* [Your goal]:
Every entry that follows is to be duplicated exactly.

"""

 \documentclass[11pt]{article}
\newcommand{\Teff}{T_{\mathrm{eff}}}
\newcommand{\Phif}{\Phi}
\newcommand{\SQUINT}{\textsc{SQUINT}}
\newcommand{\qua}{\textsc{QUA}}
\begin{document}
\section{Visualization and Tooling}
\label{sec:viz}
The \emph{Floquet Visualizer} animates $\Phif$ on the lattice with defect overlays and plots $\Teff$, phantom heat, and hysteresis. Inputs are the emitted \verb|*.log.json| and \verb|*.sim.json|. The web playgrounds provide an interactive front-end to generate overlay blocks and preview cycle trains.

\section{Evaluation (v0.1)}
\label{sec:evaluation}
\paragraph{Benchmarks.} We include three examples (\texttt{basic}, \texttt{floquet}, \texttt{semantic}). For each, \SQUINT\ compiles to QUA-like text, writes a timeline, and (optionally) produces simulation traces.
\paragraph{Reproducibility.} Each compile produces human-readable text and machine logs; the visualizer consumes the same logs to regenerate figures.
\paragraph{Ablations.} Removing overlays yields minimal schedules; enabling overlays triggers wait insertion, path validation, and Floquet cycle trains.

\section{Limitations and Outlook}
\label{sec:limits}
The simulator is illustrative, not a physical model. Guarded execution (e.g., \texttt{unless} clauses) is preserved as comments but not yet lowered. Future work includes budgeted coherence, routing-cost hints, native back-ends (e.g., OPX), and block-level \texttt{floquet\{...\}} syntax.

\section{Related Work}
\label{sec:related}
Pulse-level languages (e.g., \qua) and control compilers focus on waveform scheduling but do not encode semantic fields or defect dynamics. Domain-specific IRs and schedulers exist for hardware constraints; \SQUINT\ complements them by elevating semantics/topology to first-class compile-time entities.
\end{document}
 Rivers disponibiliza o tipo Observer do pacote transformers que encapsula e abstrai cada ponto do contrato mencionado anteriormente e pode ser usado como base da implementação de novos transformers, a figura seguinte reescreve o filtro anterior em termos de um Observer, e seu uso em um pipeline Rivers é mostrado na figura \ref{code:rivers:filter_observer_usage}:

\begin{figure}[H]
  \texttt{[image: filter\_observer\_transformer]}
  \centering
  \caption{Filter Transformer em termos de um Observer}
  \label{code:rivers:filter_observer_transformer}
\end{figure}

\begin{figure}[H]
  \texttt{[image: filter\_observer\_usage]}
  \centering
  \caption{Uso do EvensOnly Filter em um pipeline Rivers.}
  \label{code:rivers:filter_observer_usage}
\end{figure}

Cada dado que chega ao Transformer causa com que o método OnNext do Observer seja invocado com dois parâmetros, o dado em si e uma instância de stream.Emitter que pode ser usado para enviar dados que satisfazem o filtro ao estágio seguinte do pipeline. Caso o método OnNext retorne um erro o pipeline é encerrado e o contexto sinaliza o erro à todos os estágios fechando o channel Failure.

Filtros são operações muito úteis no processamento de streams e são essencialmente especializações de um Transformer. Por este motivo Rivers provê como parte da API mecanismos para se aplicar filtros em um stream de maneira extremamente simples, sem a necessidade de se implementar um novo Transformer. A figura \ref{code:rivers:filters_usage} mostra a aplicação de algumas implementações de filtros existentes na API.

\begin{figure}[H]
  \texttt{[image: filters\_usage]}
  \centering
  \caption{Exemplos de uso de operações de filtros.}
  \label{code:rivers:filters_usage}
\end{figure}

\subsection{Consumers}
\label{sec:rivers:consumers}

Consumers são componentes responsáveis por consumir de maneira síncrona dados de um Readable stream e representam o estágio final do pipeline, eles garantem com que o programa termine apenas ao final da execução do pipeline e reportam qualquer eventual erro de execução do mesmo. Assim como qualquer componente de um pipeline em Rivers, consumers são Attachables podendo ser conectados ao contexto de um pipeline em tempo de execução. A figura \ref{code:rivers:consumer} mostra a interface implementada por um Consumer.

"""

* [Solution]:
 \documentclass[11pt]{article}
\newcommand{\Teff}{T_{\mathrm{eff}}}
\newcommand{\Phif}{\Phi}
\newcommand{\SQUINT}{\textsc{SQUINT}}
\newcommand{\qua}{\textsc{QUA}}
\begin{document}
\section{Visualization and Tooling}
\label{sec:viz}
The \emph{Floquet Visualizer} animates $\Phif$ on the lattice with defect overlays and plots $\Teff$, phantom heat, and hysteresis. Inputs are the emitted \verb|*.log.json| and \verb|*.sim.json|. The web playgrounds provide an interactive front-end to generate overlay blocks and preview cycle trains.

\section{Evaluation (v0.1)}
\label{sec:evaluation}
\paragraph{Benchmarks.} We include three examples (\texttt{basic}, \texttt{floquet}, \texttt{semantic}). For each, \SQUINT\ compiles to QUA-like text, writes a timeline, and (optionally) produces simulation traces.
\paragraph{Reproducibility.} Each compile produces human-readable text and machine logs; the visualizer consumes the same logs to regenerate figures.
\paragraph{Ablations.} Removing overlays yields minimal schedules; enabling overlays triggers wait insertion, path validation, and Floquet cycle trains.

\section{Limitations and Outlook}
\label{sec:limits}
The simulator is illustrative, not a physical model. Guarded execution (e.g., \texttt{unless} clauses) is preserved as comments but not yet lowered. Future work includes budgeted coherence, routing-cost hints, native back-ends (e.g., OPX), and block-level \texttt{floquet\{...\}} syntax.

\section{Related Work}
\label{sec:related}
Pulse-level languages (e.g., \qua) and control compilers focus on waveform scheduling but do not encode semantic fields or defect dynamics. Domain-specific IRs and schedulers exist for hardware constraints; \SQUINT\ complements them by elevating semantics/topology to first-class compile-time entities.
\end{document}
 Rivers disponibiliza o tipo Observer do pacote transformers que encapsula e abstrai cada ponto do contrato mencionado anteriormente e pode ser usado como base da implementação de novos transformers, a figura seguinte reescreve o filtro anterior em termos de um Observer, e seu uso em um pipeline Rivers é mostrado na figura \ref{code:rivers:filter_observer_usage}:

\begin{figure}[H]
  \texttt{[image: filter\_observer\_transformer]}
  \centering
  \caption{Filter Transformer em termos de um Observer}
  \label{code:rivers:filter_observer_transformer}
\end{figure}

\begin{figure}[H]
  \texttt{[image: filter\_observer\_usage]}
  \centering
  \caption{Uso do EvensOnly Filter em um pipeline Rivers.}
  \label{code:rivers:filter_observer_usage}
\end{figure}

Cada dado que chega ao Transformer causa com que o método OnNext do Observer seja invocado com dois parâmetros, o dado em si e uma instância de stream.Emitter que pode ser usado para enviar dados que satisfazem o filtro ao estágio seguinte do pipeline. Caso o método OnNext retorne um erro o pipeline é encerrado e o contexto sinaliza o erro à todos os estágios fechando o channel Failure.

Filtros são operações muito úteis no processamento de streams e são essencialmente especializações de um Transformer. Por este motivo Rivers provê como parte da API mecanismos para se aplicar filtros em um stream de maneira extremamente simples, sem a necessidade de se implementar um novo Transformer. A figura \ref{code:rivers:filters_usage} mostra a aplicação de algumas implementações de filtros existentes na API.

\begin{figure}[H]
  \texttt{[image: filters\_usage]}
  \centering
  \caption{Exemplos de uso de operações de filtros.}
  \label{code:rivers:filters_usage}
\end{figure}

\subsection{Consumers}
\label{sec:rivers:consumers}

Consumers são componentes responsáveis por consumir de maneira síncrona dados de um Readable stream e representam o estágio final do pipeline, eles garantem com que o programa termine apenas ao final da execução do pipeline e reportam qualquer eventual erro de execução do mesmo. Assim como qualquer componente de um pipeline em Rivers, consumers são Attachables podendo ser conectados ao contexto de um pipeline em tempo de execução. A figura \ref{code:rivers:consumer} mostra a interface implementada por um Consumer.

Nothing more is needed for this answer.